If there was something like an electromagnetic spectrum for acting, which could have captured all possible ranges of acting, here was one man who could have filled it. The man was meticulously, in what looked like a scientific experiment of sorts, attempting to create an impossibly wide spectrum; from sidekick to superhero, from simpleton to villain, from blind man to old man, from nice to cruel, from crass to sober. Shockingly, the experiment has abruptly ended.
But even this incomplete ‘spectrum’ looks unbelievably iridescent. To begin with, he was a curly haired simpleton with a stylised smile and dumb wild expressions, mannerisms he brought to cinema from his mimicry days. But in his last most significant role, as the police constable alongside Kamal Haasan in Paapanasam (the Tamil version of Drishyam), he had a silent devilish menace that could send cats and dogs squirming in mortal fear. Not a single expression of constable Perumal could be traced to the old days when he acted as sidekick in films starring Jayaram and Dileep.

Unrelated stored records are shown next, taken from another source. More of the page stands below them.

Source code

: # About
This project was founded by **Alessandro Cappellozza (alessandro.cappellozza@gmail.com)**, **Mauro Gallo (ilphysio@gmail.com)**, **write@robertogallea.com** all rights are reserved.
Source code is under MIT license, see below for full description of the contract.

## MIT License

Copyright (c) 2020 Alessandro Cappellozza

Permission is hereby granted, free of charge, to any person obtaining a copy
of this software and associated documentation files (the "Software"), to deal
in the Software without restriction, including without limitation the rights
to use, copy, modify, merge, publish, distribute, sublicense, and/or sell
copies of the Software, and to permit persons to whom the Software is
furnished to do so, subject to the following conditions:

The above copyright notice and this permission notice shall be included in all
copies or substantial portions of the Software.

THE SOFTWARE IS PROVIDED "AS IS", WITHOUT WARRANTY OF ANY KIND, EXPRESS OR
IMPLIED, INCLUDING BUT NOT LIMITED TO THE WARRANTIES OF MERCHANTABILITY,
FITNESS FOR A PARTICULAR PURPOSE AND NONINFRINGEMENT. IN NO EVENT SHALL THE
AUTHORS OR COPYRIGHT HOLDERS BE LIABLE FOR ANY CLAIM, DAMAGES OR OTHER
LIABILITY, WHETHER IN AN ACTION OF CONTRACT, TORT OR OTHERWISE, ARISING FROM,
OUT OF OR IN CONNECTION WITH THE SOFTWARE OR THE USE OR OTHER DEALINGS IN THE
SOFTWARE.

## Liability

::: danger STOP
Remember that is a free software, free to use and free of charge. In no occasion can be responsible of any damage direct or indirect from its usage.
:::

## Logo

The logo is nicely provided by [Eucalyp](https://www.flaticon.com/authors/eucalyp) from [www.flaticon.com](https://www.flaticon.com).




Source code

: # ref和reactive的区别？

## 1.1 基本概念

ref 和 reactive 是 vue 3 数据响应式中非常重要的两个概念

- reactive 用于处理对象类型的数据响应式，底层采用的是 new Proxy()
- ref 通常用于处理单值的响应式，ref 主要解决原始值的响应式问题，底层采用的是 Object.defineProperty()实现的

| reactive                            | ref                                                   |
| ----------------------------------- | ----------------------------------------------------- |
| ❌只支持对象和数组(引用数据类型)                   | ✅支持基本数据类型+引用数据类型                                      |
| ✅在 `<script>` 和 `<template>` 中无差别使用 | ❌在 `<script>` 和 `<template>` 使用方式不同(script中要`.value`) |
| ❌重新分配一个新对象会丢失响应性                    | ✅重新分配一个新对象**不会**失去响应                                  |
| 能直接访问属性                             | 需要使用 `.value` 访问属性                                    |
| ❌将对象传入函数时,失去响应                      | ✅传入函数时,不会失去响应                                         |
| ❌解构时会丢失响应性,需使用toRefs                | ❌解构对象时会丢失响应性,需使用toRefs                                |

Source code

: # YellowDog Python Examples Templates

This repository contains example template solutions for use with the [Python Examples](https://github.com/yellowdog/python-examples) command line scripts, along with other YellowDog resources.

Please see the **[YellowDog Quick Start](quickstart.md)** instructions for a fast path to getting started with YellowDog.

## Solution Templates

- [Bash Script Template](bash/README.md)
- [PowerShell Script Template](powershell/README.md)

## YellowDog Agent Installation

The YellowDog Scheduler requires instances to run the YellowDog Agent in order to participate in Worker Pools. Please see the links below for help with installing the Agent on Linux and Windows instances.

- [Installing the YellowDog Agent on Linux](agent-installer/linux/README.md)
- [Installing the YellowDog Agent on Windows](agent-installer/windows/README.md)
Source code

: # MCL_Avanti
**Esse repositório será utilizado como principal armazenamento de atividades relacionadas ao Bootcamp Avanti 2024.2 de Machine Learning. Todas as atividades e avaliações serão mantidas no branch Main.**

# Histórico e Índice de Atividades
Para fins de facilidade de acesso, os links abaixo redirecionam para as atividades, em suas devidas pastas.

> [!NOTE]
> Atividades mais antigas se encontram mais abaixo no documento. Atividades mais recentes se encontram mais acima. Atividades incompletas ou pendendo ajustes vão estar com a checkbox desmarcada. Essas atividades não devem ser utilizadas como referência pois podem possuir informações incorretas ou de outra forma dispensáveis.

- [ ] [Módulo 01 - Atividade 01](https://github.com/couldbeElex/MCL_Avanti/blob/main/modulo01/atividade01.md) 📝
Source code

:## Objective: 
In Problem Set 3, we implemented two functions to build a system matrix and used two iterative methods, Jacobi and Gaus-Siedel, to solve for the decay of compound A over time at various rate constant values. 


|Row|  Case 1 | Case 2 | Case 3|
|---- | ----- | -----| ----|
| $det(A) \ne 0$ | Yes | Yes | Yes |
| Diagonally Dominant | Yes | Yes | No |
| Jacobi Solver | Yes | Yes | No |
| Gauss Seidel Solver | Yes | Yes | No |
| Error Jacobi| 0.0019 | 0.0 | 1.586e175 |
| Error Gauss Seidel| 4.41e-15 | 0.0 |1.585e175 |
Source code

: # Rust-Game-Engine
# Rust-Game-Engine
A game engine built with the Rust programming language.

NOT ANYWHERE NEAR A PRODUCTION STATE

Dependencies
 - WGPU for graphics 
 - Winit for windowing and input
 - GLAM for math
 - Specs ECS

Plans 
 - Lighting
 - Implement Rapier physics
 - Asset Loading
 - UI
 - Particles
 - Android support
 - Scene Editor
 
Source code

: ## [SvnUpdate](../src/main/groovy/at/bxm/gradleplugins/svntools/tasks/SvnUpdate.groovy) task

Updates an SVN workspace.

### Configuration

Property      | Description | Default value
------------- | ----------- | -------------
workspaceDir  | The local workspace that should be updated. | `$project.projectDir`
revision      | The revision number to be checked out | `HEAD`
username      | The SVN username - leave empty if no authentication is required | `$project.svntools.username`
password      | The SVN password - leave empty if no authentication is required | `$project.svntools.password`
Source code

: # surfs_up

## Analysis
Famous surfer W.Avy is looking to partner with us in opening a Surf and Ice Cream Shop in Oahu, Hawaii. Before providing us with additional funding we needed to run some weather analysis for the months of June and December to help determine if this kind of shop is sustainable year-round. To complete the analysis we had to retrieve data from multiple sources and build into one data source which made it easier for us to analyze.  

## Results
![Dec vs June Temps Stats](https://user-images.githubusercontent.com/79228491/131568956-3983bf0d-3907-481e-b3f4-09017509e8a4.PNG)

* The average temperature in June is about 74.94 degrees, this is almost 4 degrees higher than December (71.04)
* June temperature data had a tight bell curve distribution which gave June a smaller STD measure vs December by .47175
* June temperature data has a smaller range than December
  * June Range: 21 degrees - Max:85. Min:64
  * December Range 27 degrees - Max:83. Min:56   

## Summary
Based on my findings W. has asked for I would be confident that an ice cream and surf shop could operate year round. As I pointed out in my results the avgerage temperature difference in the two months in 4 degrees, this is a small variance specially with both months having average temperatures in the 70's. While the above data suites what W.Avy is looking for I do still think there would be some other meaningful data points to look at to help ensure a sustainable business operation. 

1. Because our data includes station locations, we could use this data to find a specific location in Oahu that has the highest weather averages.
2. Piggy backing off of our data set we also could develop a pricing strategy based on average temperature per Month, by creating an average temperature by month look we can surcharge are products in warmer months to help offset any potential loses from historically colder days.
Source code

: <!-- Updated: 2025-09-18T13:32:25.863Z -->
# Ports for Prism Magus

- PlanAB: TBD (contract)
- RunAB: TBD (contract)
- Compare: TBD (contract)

In fact, he virtually stopped doing comedy routines after his champion performance as a blind singer in Vinayan’s Vasanthiyum Lakshmiyum Pinne Njanum (1999). The end of the millennium also marked a new stage in Mani’s life cycle, as dramatic as the transformation from egg to caterpillar. Truth is, there were more stages to Kalabhavan’s career than a butterfly’s lifecycle.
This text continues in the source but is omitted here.